■ INSTRUCTIONS FOR THE TASK ■
What you return must be the lines from the first one below through the one containing "- User Dashboard: Admin", exactly and with pictures excluded.

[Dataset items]
■ ■ ■ ■ ■
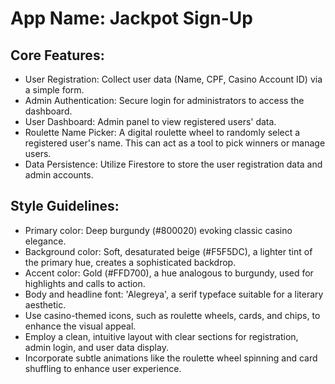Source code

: # **App Name**: Jackpot Sign-Up

## Core Features:

- User Registration: Collect user data (Name, CPF, Casino Account ID) via a simple form.
- Admin Authentication: Secure login for administrators to access the dashboard.
- User Dashboard: Admin panel to view registered users' data.
- Roulette Name Picker: A digital roulette wheel to randomly select a registered user's name. This can act as a tool to pick winners or manage users.
- Data Persistence: Utilize Firestore to store the user registration data and admin accounts.

## Style Guidelines:

- Primary color: Deep burgundy (#800020) evoking classic casino elegance.
- Background color: Soft, desaturated beige (#F5F5DC), a lighter tint of the primary hue, creates a sophisticated backdrop.
- Accent color: Gold (#FFD700), a hue analogous to burgundy, used for highlights and calls to action.
- Body and headline font: 'Alegreya', a serif typeface suitable for a literary aesthetic.
- Use casino-themed icons, such as roulette wheels, cards, and chips, to enhance the visual appeal.
- Employ a clean, intuitive layout with clear sections for registration, admin login, and user data display.
- Incorporate subtle animations like the roulette wheel spinning and card shuffling to enhance user experience.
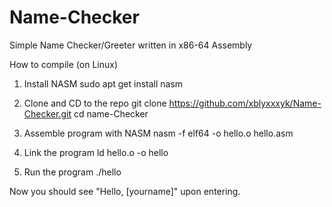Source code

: # Name-Checker
Simple Name Checker/Greeter written in x86-64 Assembly



How to compile (on Linux)

1. Install NASM
   sudo apt get install nasm

2. Clone and CD to the repo
   git clone https://github.com/xblyxxxyk/Name-Checker.git
   cd name-Checker

4. Assemble program with NASM
   nasm -f elf64 -o hello.o hello.asm

5. Link the program
   ld hello.o -o hello

6. Run the program
   ./hello

Now you should see "Hello, [yourname]" upon entering.
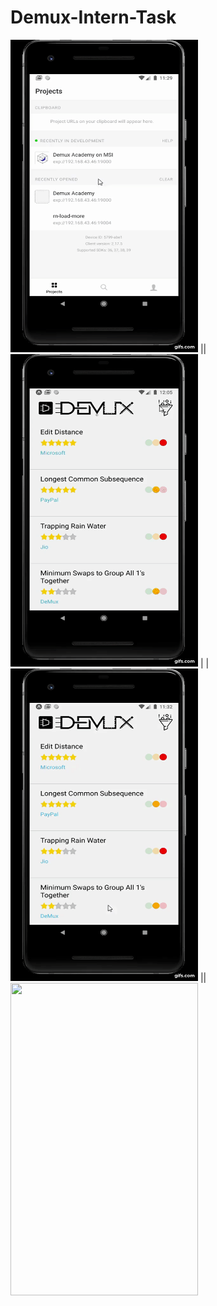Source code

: # Demux-Intern-Task

<img src="https://github.com/ishanarya0/Demux-Intern-Task/blob/main/gifs/gif.gif" width="300" height="500" /> || <img src="https://github.com/ishanarya0/Demux-Intern-Task/blob/main/gifs/gif2.gif" width="300" height="500" /> |
|<img src="https://github.com/ishanarya0/Demux-Intern-Task/blob/main/gifs/gif3.gif" width="300" height="500" /> || <img src="https://github.com/ishanarya0/Demux-Intern-Task/blob/main/gifs/gif4.gif" width="300" height="500" />



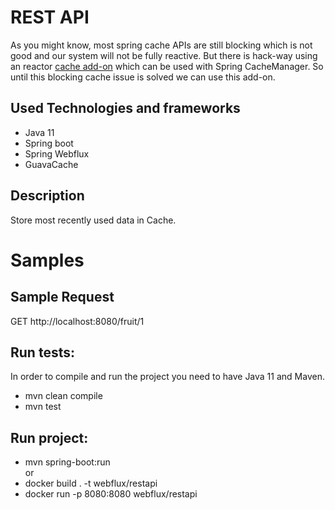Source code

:  # REST API
 As you might know, most spring cache APIs are still blocking which is not good and our system will not be fully reactive. But there is hack-way using an reactor [cache add-on](https://github.com/reactor/reactor-addons/tree/master/reactor-extra/src/main/java/reactor/cache) which can be used with Spring CacheManager. So until this blocking cache issue is solved we can use this add-on.
 
 ## Used Technologies and frameworks
 * Java 11
 * Spring boot
 * Spring Webflux
 * GuavaCache
 
 ## Description
 Store most recently used data in Cache.
 
 # Samples
 ## Sample Request
   GET http://localhost:8080/fruit/1
 
 ## Run  tests: 
 In order to compile and run the project you need to have Java 11 and Maven.
 
 * mvn clean compile
 * mvn test
 
 ## Run project: 
 * mvn spring-boot:run  
 or  
 * docker build . -t webflux/restapi
 * docker run -p 8080:8080 webflux/restapi
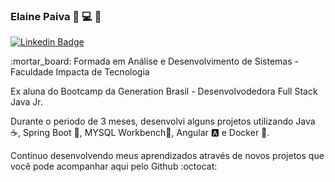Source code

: ### Elaine Paiva :information_desk_person: :computer: 👋

[![Linkedin Badge](https://img.shields.io/badge/-LinkedIn-blue?style=flat-square&logo=Linkedin&logoColor=white&link=https://www.linkedin.com/in/fagnerpsantos/)](https://www.linkedin.com/in/elainepaiva/)

<p>:mortar_board: Formada em Análise e Desenvolvimento de Sistemas - Faculdade Impacta de Tecnologia </p>

<p>Ex aluna do Bootcamp da Generation Brasil - Desenvolvodedora Full Stack Java Jr.</p>
<p>Durante o periodo de 3 meses, desenvolvi alguns projetos utilizando Java ☕, Spring Boot 🍃, MYSQL Workbench🐬, Angular 🅰️ e Docker 🐳.</p>

<p>Continuo desenvolvendo meus aprendizados através de novos projetos que você pode acompanhar aqui pelo Github :octocat:</p>


<!--
**ElaineCSP/ElaineCSP** is a ✨ _special_ ✨ repository because its `README.md` (this file) appears on your GitHub profile.

Here are some ideas to get you started:

- 🔭 I’m currently working on ...

- 👯 I’m looking to collaborate on ...
- 🤔 I’m looking for help with ...
- 💬 Ask me about ...
- 📫 How to reach me: ...
- 😄 Pronouns: ...
- ⚡ Fun fact: ...
-->
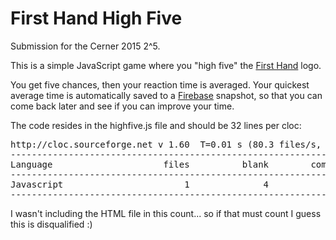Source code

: # First Hand High Five

Submission for the Cerner 2015 2^5.

This is a simple JavaScript game where you "high five" the [First Hand](https://www.firsthandfoundation.org/) logo.  

You get five chances, then your reaction time is averaged.  Your quickest average time is automatically saved to a [Firebase](https://www.firebase.com/) snapshot, so that you can come back later and see if you can improve your time.  

The code resides in the highfive.js file and should be 32 lines per cloc:

<pre>
http://cloc.sourceforge.net v 1.60  T=0.01 s (80.3 files/s, 2892.2 lines/s)
-------------------------------------------------------------------------------
Language                     files          blank        comment           code
-------------------------------------------------------------------------------
Javascript                       1              4              0             32
-------------------------------------------------------------------------------
</pre>

I wasn't including the HTML file in this count... so if that must count I guess this is disqualified :)
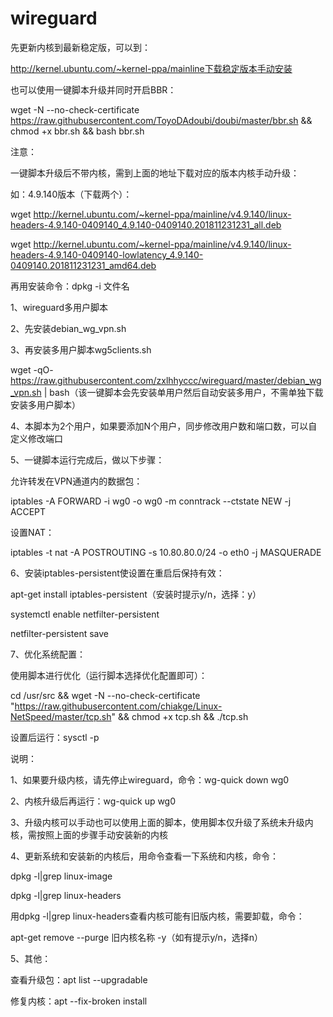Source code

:# wireguard

先更新内核到最新稳定版，可以到：

http://kernel.ubuntu.com/~kernel-ppa/mainline下载稳定版本手动安装

也可以使用一键脚本升级并同时开启BBR：

wget -N --no-check-certificate https://raw.githubusercontent.com/ToyoDAdoubi/doubi/master/bbr.sh && chmod +x bbr.sh && bash bbr.sh

注意：

一键脚本升级后不带内核，需到上面的地址下载对应的版本内核手动升级：

如：4.9.140版本（下载两个）：

wget http://kernel.ubuntu.com/~kernel-ppa/mainline/v4.9.140/linux-headers-4.9.140-0409140_4.9.140-0409140.201811231231_all.deb

wget http://kernel.ubuntu.com/~kernel-ppa/mainline/v4.9.140/linux-headers-4.9.140-0409140-lowlatency_4.9.140-0409140.201811231231_amd64.deb

再用安装命令：dpkg -i 文件名

1、wireguard多用户脚本

2、先安装debian_wg_vpn.sh

3、再安装多用户脚本wg5clients.sh

wget -qO- https://raw.githubusercontent.com/zxlhhyccc/wireguard/master/debian_wg_vpn.sh | bash（该一键脚本会先安装单用户然后自动安装多用户，不需单独下载安装多用户脚本）

4、本脚本为2个用户，如果要添加N个用户，同步修改用户数和端口数，可以自定义修改端口

5、一键脚本运行完成后，做以下步骤：

允许转发在VPN通道内的数据包：

iptables -A FORWARD -i wg0 -o wg0 -m conntrack --ctstate NEW -j ACCEPT

设置NAT：

iptables -t nat -A POSTROUTING -s 10.80.80.0/24 -o eth0 -j MASQUERADE

6、安装iptables-persistent使设置在重启后保持有效：

apt-get install iptables-persistent（安装时提示y/n，选择：y）

systemctl enable netfilter-persistent

netfilter-persistent save

7、优化系统配置：

使用脚本进行优化（运行脚本选择优化配置即可）：

cd /usr/src && wget -N --no-check-certificate "https://raw.githubusercontent.com/chiakge/Linux-NetSpeed/master/tcp.sh" && chmod +x tcp.sh && ./tcp.sh

设置后运行：sysctl -p

说明：

1、如果要升级内核，请先停止wireguard，命令：wg-quick down wg0

2、内核升级后再运行：wg-quick up wg0

3、升级内核可以手动也可以使用上面的脚本，使用脚本仅升级了系统未升级内核，需按照上面的步骤手动安装新的内核

4、更新系统和安装新的内核后，用命令查看一下系统和内核，命令：

dpkg -l|grep linux-image

dpkg -l|grep linux-headers

用dpkg -l|grep linux-headers查看内核可能有旧版内核，需要卸载，命令：

apt-get remove --purge 旧内核名称  -y（如有提示y/n，选择n）

5、其他：

查看升级包：apt list --upgradable

修复内核：apt --fix-broken install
■ ■ ■ ■ ■
■ ANSWER TO THE PROBLEM ■
Source code

: # **App Name**: Jackpot Sign-Up

## Core Features:

- User Registration: Collect user data (Name, CPF, Casino Account ID) via a simple form.
- Admin Authentication: Secure login for administrators to access the dashboard.
- User Dashboard: Admin panel to view registered users' data.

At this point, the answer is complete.